ENTRIES SHOWN Block Start

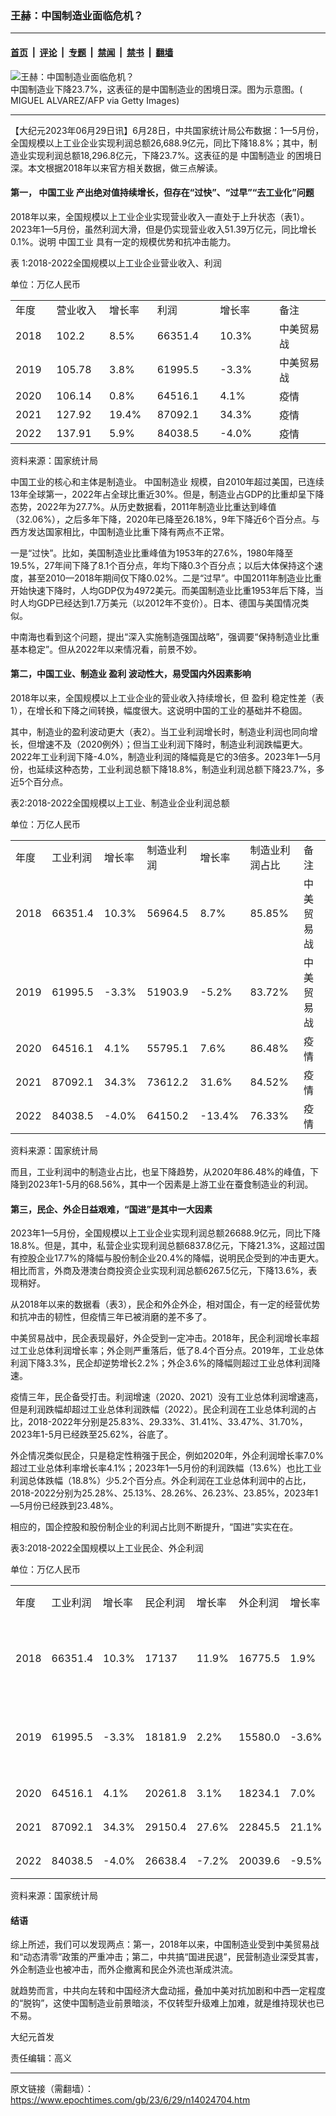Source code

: ### 王赫：中国制造业面临危机？

---

#### [首页](../../../..?n14024704) &nbsp;|&nbsp; [评论](../../../../../epoch-comment?n14024704) &nbsp;|&nbsp; [专题](../../../../../epoch-special?n14024704) &nbsp;|&nbsp; [禁闻](../../../../../epoch-news?n14024704) &nbsp;|&nbsp; [禁书](../../../../../books?n14024704) &nbsp;|&nbsp; [翻墙](https://github.com/gfw-breaker/nogfw/blob/master/README.md?n14024704)


<div><img alt="王赫：中国制造业面临危机？" class="attachment-djy_600_400 size-djy_600_400 wp-post-image" src="https://i.epochtimes.com/assets/uploads/2023/06/id14024725-515566-.jpeg"/>
<div class="caption">
 中国制造业下降23.7%，这表征的是中国制造业的困境日深。图为示意图。( MIGUEL ALVAREZ/AFP via Getty Images)
</div></div><hr/><div class="post_content" id="artbody" itemprop="articleBody">
 <!-- article content begin -->
 <p>
  【大纪元2023年06月29日讯】6月28日，中共国家统计局公布数据：1—5月份，全国规模以上工业企业实现利润总额26,688.9亿元，同比下降18.8%；其中，制造业实现利润总额18,296.8亿元，下降23.7%。这表征的是
  <ok href="https://www.epochtimes.com/gb/tag/%E4%B8%AD%E5%9B%BD%E5%88%B6%E9%80%A0%E4%B8%9A.html">
   中国制造业
  </ok>
  的困境日深。本文根据2018年以来官方相关数据，做三点解读。
 </p>
 <h4>
  第一，
  <ok href="https://www.epochtimes.com/gb/tag/%E4%B8%AD%E5%9B%BD%E5%B7%A5%E4%B8%9A.html">
   中国工业
  </ok>
  产出绝对值持续增长，但存在“过快”、“过早”“去工业化”问题
 </h4>
 <p>
  2018年以来，全国规模以上工业企业实现营业收入一直处于上升状态（表1）。2023年1—5月份，虽然利润大滑，但是仍实现营业收入51.39万亿元，同比增长0.1%。说明
  <ok href="https://www.epochtimes.com/gb/tag/%E4%B8%AD%E5%9B%BD%E5%B7%A5%E4%B8%9A.html">
   中国工业
  </ok>
  具有一定的规模优势和抗冲击能力。
 </p>
 <p>
  表 1:2018-2022全国规模以上工业企业营业收入、利润
 </p>
 <p>
  单位：万亿人民币
 </p>
 <table>
  <tbody>
   <tr>
    <td width="54">
     年度
    </td>
    <td width="76">
     营业收入
    </td>
    <td width="66">
     增长率
    </td>
    <td width="95">
     利润
    </td>
    <td width="95">
     增长率
    </td>
    <td width="95">
     备注
    </td>
   </tr>
   <tr>
    <td width="54">
     2018
    </td>
    <td width="76">
     102.2
    </td>
    <td width="66">
     8.5%
    </td>
    <td width="95">
     66351.4
    </td>
    <td width="95">
     10.3%
    </td>
    <td width="95">
     中美贸易战
    </td>
   </tr>
   <tr>
    <td width="54">
     2019
    </td>
    <td width="76">
     105.78
    </td>
    <td width="66">
     3.8%
    </td>
    <td width="95">
     61995.5
    </td>
    <td width="95">
     -3.3%
    </td>
    <td width="95">
     中美贸易战
    </td>
   </tr>
   <tr>
    <td width="54">
     2020
    </td>
    <td width="76">
     106.14
    </td>
    <td width="66">
     0.8%
    </td>
    <td width="95">
     64516.1
    </td>
    <td width="95">
     4.1%
    </td>
    <td width="95">
     疫情
    </td>
   </tr>
   <tr>
    <td width="54">
     2021
    </td>
    <td width="76">
     127.92
    </td>
    <td width="66">
     19.4%
    </td>
    <td width="95">
     87092.1
    </td>
    <td width="95">
     34.3%
    </td>
    <td width="95">
     疫情
    </td>
   </tr>
   <tr>
    <td width="54">
     2022
    </td>
    <td width="76">
     137.91
    </td>
    <td width="66">
     5.9%
    </td>
    <td width="95">
     84038.5
    </td>
    <td width="95">
     -4.0%
    </td>
    <td width="95">
     疫情
    </td>
   </tr>
  </tbody>
 </table>
 <p>
  资料来源：国家统计局
 </p>
 <p>
  中国工业的核心和主体是制造业。
  <ok href="https://www.epochtimes.com/gb/tag/%E4%B8%AD%E5%9B%BD%E5%88%B6%E9%80%A0%E4%B8%9A.html">
   中国制造业
  </ok>
  规模，自2010年超过美国，已连续13年全球第一，2022年占全球比重近30%。但是，制造业占GDP的比重却呈下降态势，2022年为27.7%。从历史数据看，2011年制造业比重达到峰值（32.06%），之后多年下降，2020年已降至26.18%，9年下降近6个百分点。与西方发达国家相比，中国制造业比重下降有两点不正常。
 </p>
 <p>
  一是“过快”。比如，美国制造业比重峰值为1953年的27.6%，1980年降至19.5%，27年间下降了8.1个百分点，年均下降0.3个百分点；以后大体保持这个速度，甚至2010—2018年期间仅下降0.02%。二是“过早”。中国2011年制造业比重开始快速下降时，人均GDP仅为4972美元。而美国制造业比重1953年后下降，当时人均GDP已经达到1.7万美元（以2012年不变价）。日本、德国与美国情况类似。
 </p>
 <p>
  中南海也看到这个问题，提出“深入实施制造强国战略”，强调要“保持制造业比重基本稳定”。但从2022年以来情况看，前景不妙。
 </p>
 <h4>
  第二，中国工业、制造业
  <ok href="https://www.epochtimes.com/gb/tag/%E7%9B%88%E5%88%A9.html">
   盈利
  </ok>
  波动性大，易受国内外因素影响
 </h4>
 <p>
  2018年以来，全国规模以上工业企业的营业收入持续增长，但
  <ok href="https://www.epochtimes.com/gb/tag/%E7%9B%88%E5%88%A9.html">
   盈利
  </ok>
  稳定性差（表1），在增长和下降之间转换，幅度很大。这说明中国的工业的基础并不稳固。
 </p>
 <p>
  其中，制造业的盈利波动更大（表2）。当工业利润增长时，制造业利润也同向增长，但增速不及（2020例外）；但当工业利润下降时，制造业利润跌幅更大。2022年工业利润下降-4.0%，制造业利润的降幅竟是它的3倍多。2023年1—5月份，也延续这种态势，工业利润总额下降18.8%，制造业利润总额下降23.7%，多近5个百分点。
 </p>
 <p>
  表2:2018-2022全国规模以上工业、制造业企业利润总额
 </p>
 <p>
  单位：万亿人民币
 </p>
 <table>
  <tbody>
   <tr>
    <td width="46">
     年度
    </td>
    <td width="75">
     工业利润
    </td>
    <td width="57">
     增长率
    </td>
    <td width="85">
     制造业利润
    </td>
    <td width="76">
     增长率
    </td>
    <td width="113">
     制造业利润占比
    </td>
    <td width="85">
     备注
    </td>
   </tr>
   <tr>
    <td width="46">
     2018
    </td>
    <td width="75">
     66351.4
    </td>
    <td width="57">
     10.3%
    </td>
    <td width="85">
     56964.5
    </td>
    <td width="76">
     8.7%
    </td>
    <td width="113">
     85.85%
    </td>
    <td width="85">
     中美贸易战
    </td>
   </tr>
   <tr>
    <td width="46">
     2019
    </td>
    <td width="75">
     61995.5
    </td>
    <td width="57">
     -3.3%
    </td>
    <td width="85">
     51903.9
    </td>
    <td width="76">
     -5.2%
    </td>
    <td width="113">
     83.72%
    </td>
    <td width="85">
     中美贸易战
    </td>
   </tr>
   <tr>
    <td width="46">
     2020
    </td>
    <td width="75">
     64516.1
    </td>
    <td width="57">
     4.1%
    </td>
    <td width="85">
     55795.1
    </td>
    <td width="76">
     7.6%
    </td>
    <td width="113">
     86.48%
    </td>
    <td width="85">
     疫情
    </td>
   </tr>
   <tr>
    <td width="46">
     2021
    </td>
    <td width="75">
     87092.1
    </td>
    <td width="57">
     34.3%
    </td>
    <td width="85">
     73612.2
    </td>
    <td width="76">
     31.6%
    </td>
    <td width="113">
     84.52%
    </td>
    <td width="85">
     疫情
    </td>
   </tr>
   <tr>
    <td width="46">
     2022
    </td>
    <td width="75">
     84038.5
    </td>
    <td width="57">
     -4.0%
    </td>
    <td width="85">
     64150.2
    </td>
    <td width="76">
     -13.4%
    </td>
    <td width="113">
     76.33%
    </td>
    <td width="85">
     疫情
    </td>
   </tr>
  </tbody>
 </table>
 <p>
  资料来源：国家统计局
 </p>
 <p>
  而且，工业利润中的制造业占比，也呈下降趋势，从2020年86.48%的峰值，下降到2023年1-5月的68.56%，其中一个因素是上游工业在蚕食制造业的利润。
 </p>
 <h4>
  第三，民企、外企日益艰难，“国进”是其中一大因素
 </h4>
 <p>
  2023年1—5月份，全国规模以上工业企业实现利润总额26688.9亿元，同比下降18.8%。但是，其中，私营企业实现利润总额6837.8亿元，下降21.3%，这超过国有控股企业17.7%的降幅与股份制企业20.4%的降幅，说明民企受到的冲击更大。相比而言，外商及港澳台商投资企业实现利润总额6267.5亿元，下降13.6%，表现稍好。
 </p>
 <p>
  从2018年以来的数据看（表3），民企和外企外企，相对国企，有一定的经营优势和抗冲击的韧性，但疫情三年已被消磨的差不多了。
 </p>
 <p>
  中美贸易战中，民企表现最好，外企受到一定冲击。2018年，民企利润增长率超过工业总体利润增长率；外企则严重落后，低了8.4个百分点。2019年，工业总体利润下降3.3%，民企却逆势增长2.2%；外企3.6%的降幅则超过工业总体利润降速。
 </p>
 <p>
  疫情三年，民企备受打击。利润增速（2020、2021）没有工业总体利润增速高，但是利润跌幅却超过工业总体利润跌幅（2022）。民企利润在工业总体利润的占比，2018-2022年分别是25.83%、29.33%、31.41%、33.47%、31.70%，2023年1-5月已经跌至25.62%，谷底了。
 </p>
 <p>
  外企情况类似民企，只是稳定性稍强于民企，例如2020年，外企利润增长率7.0%超过工业总体利率增长率4.1%；2023年1—5月份的利润跌幅（13.6%）也比工业利润总体跌幅（18.8%）少5.2个百分点。外企利润在工业总体利润中的占比，2018-2022分别为25.28%、25.13%、28.26%、26.23%、23.85%，2023年1—5月份已经跌到23.48%。
 </p>
 <p>
  相应的，国企控股和股份制企业的利润占比则不断提升，“国进”实实在在。
 </p>
 <p>
  表3:2018-2022全国规模以上工业民企、外企利润
 </p>
 <p>
  单位：万亿人民币
 </p>
 <table>
  <tbody>
   <tr>
    <td width="46">
     年度
    </td>
    <td width="73">
     工业利润
    </td>
    <td width="58">
     增长率
    </td>
    <td width="75">
     民企利润
    </td>
    <td width="59">
     增长率
    </td>
    <td width="71">
     外企利润
    </td>
    <td width="60">
     增长率
    </td>
    <td width="85">
     备注
    </td>
   </tr>
   <tr>
    <td width="46">
     2018
    </td>
    <td width="73">
     66351.4
    </td>
    <td width="58">
     10.3%
    </td>
    <td width="75">
     17137
    </td>
    <td width="59">
     11.9%
    </td>
    <td width="71">
     16775.5
    </td>
    <td width="60">
     1.9%
    </td>
    <td width="85">
     中美贸易战
    </td>
   </tr>
   <tr>
    <td width="46">
     2019
    </td>
    <td width="73">
     61995.5
    </td>
    <td width="58">
     -3.3%
    </td>
    <td width="75">
     18181.9
    </td>
    <td width="59">
     2.2%
    </td>
    <td width="71">
     15580.0
    </td>
    <td width="60">
     -3.6%
    </td>
    <td width="85">
     中美贸易战
    </td>
   </tr>
   <tr>
    <td width="46">
     2020
    </td>
    <td width="73">
     64516.1
    </td>
    <td width="58">
     4.1%
    </td>
    <td width="75">
     20261.8
    </td>
    <td width="59">
     3.1%
    </td>
    <td width="71">
     18234.1
    </td>
    <td width="60">
     7.0%
    </td>
    <td width="85">
     疫情
    </td>
   </tr>
   <tr>
    <td width="46">
     2021
    </td>
    <td width="73">
     87092.1
    </td>
    <td width="58">
     34.3%
    </td>
    <td width="75">
     29150.4
    </td>
    <td width="59">
     27.6%
    </td>
    <td width="71">
     22845.5
    </td>
    <td width="60">
     21.1%
    </td>
    <td width="85">
     疫情
    </td>
   </tr>
   <tr>
    <td width="46">
     2022
    </td>
    <td width="73">
     84038.5
    </td>
    <td width="58">
     -4.0%
    </td>
    <td width="75">
     26638.4
    </td>
    <td width="59">
     -7.2%
    </td>
    <td width="71">
     20039.6
    </td>
    <td width="60">
     -9.5%
    </td>
    <td width="85">
     疫情
    </td>
   </tr>
  </tbody>
 </table>
 <p>
  资料来源：国家统计局
 </p>
 <h4>
  结语
 </h4>
 <p>
  综上所述，我们可以发现两点：第一，2018年以来，中国制造业受到中美贸易战和“动态清零”政策的严重冲击；第二，中共搞“国进民退”，民营制造业深受其害，外企制造业也被冲击，而外企撤离和民企外流也渐成洪流。
 </p>
 <p>
  就趋势而言，中共向左转和中国经济大盘动摇，叠加中美对抗加剧和中西一定程度的“脱钩”，这使中国制造业前景暗淡，不仅转型升级难上加难，就是维持现状也已不易。
 </p>
 <p>
  大纪元首发
 </p>
 <p>
  责任编辑：高义
 </p>
 <!-- article content end -->
 <div id="below_article_ad">
 </div>
</div>


---

原文链接（需翻墙）：https://www.epochtimes.com/gb/23/6/29/n14024704.htm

ENTRIES SHOWN Block End

TASK OBJECTIVE — From the entries above, show each line that includes the string "class".

WRITTEN RESPONSE —
<div><img alt="王赫：中国制造业面临危机？" class="attachment-djy_600_400 size-djy_600_400 wp-post-image" src="https://i.epochtimes.com/assets/uploads/2023/06/id14024725-515566-.jpeg"/>
<div class="caption">
</div></div><hr/><div class="post_content" id="artbody" itemprop="articleBody">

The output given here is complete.